Munich

Christian Philipp Müller

Kunstverein München

Last winter, Helmut Draxler declared that the Kunstverein was becoming a lecture hall, but that it would not be ruined. With this exhibition of Christian Philipp Müller’s work, Draxler, the new director, has made of this space something between “lecture hall, cultural historical exhibition, and artist’s installation.” Müller set out to search for the “Forgotten Future” of Modernism by confronting the works of Le Corbusier, the musician Edgard Varèse, the filmmaker Veitd Harlan, and the visionary urban architect Nicolas Schöffer. In the ideological climate of the ’50s, Modernism had degenerated into a monstrous mannerism and populism. Central to this decline was the Philips pavilion, a tent for five hundred visitors at the 1958 Brussels world’s fair, designed by lannis Xenakis. Le Corbusier, in designing a light and film spectacle, accompanied by the spatial music of Varèse, relived a psychedelic nightmare of Constructivism—the harmonious unity of art and technology—and found himself immersed in the industrialized commercialization of late-modern culture.

Müller took this historical material and documented it, as if in an architectural exhibition, with models and sketches. Next to this display was the schematic reconstruction of Le Corbusier’s windowless office; from this ascetic white cube one entered a black box in which Varèse’s music was playing. Müller maintained the didacticism of cultural exhibitions—the central component of an approach that lead him to play the role of historian, theoretician, and artist.

Le Corbusier’s utopian social vision was placed next to Schöffer’s cybernetic city, with its center for sexual leisure time in the form of a gigantic breast. What was Mailer’s point? Was he focusing on renewing the forgotten future or was he mourning a failed, compromised Modernism? Was it historical reconstruction or occupation of an institutional space?
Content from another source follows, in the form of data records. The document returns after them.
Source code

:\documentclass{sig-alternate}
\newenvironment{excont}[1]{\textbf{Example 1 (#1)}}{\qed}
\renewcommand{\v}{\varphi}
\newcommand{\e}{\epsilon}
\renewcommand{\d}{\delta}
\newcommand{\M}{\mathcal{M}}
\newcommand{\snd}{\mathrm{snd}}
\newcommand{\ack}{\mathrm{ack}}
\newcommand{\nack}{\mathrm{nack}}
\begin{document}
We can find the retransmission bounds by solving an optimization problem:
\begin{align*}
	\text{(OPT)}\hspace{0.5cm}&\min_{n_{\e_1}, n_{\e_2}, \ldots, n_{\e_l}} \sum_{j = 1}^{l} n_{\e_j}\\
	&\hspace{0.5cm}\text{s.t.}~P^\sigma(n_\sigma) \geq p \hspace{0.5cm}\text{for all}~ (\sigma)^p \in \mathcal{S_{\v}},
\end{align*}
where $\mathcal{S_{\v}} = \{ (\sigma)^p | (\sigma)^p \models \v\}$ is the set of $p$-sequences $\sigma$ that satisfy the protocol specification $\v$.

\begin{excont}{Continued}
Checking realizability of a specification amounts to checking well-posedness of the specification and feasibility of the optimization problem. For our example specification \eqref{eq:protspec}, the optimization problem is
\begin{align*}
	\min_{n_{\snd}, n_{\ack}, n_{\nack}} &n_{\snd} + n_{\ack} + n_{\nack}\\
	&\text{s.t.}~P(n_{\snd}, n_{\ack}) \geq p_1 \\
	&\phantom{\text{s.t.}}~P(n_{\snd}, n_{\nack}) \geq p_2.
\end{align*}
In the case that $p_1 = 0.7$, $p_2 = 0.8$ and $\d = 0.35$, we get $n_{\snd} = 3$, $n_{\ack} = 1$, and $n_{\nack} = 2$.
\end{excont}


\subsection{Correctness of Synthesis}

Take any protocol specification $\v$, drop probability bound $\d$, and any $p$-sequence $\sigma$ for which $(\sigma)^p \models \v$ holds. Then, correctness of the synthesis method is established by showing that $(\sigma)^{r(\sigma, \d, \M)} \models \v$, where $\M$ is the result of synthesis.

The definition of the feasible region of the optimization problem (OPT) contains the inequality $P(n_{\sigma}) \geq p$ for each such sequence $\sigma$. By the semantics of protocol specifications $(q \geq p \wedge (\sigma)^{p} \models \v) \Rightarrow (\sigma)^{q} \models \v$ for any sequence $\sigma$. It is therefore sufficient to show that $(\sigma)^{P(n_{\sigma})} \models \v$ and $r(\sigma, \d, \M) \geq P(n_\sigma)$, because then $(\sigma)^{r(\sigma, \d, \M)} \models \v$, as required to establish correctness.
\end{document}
The Kunstverein served during the Third Reich as the stage for cultural battles; in its more recent past it has served as the stage for a reconstruction of Modernism.

Müller’s approach is shared by artists like Andrea Fraser, Mark Dion, and Stephen Prina. These artists attempt to forge a path, through theory, between discourse and esthetics, and to place themselves within traditional institutions. But they must still demonstrate how to integrate esthetic practice in order to avoid mere cultural history or even simple illustration. Müller finds his way, not simply by using the Duchampian object, but by appropriating discourse and shifting its context from the intellectual to the artistic milieu.

Markus Brüderlin

Translated from the German by Charles V. Miller.